[What this task involves]:
Produce a copy of every line in the records that holds the string "label".

[Material shown]:
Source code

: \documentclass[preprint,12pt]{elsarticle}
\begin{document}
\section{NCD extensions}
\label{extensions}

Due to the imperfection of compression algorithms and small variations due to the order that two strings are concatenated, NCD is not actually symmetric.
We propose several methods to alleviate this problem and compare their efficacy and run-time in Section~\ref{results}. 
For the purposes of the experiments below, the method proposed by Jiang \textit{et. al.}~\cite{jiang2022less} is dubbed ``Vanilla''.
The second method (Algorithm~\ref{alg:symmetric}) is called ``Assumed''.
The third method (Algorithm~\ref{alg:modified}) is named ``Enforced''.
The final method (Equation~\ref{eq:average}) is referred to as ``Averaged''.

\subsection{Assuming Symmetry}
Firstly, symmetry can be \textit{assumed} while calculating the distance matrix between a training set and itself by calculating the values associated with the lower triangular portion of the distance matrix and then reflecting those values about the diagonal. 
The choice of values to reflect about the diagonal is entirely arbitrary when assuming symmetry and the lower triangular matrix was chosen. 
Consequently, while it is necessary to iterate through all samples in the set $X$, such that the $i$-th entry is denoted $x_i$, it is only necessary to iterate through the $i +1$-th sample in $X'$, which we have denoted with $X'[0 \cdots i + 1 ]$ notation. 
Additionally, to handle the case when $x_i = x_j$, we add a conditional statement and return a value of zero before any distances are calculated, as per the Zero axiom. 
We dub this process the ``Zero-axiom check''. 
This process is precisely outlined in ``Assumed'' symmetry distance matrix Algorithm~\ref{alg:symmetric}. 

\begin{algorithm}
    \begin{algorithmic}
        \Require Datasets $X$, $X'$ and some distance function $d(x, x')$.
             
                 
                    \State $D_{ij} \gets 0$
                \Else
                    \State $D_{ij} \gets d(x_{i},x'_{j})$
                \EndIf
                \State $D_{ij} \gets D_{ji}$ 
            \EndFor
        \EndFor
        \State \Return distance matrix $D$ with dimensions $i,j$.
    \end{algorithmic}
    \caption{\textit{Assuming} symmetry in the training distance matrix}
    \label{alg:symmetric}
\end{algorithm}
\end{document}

[Result for this task]:
\label{extensions}
    \label{alg:symmetric}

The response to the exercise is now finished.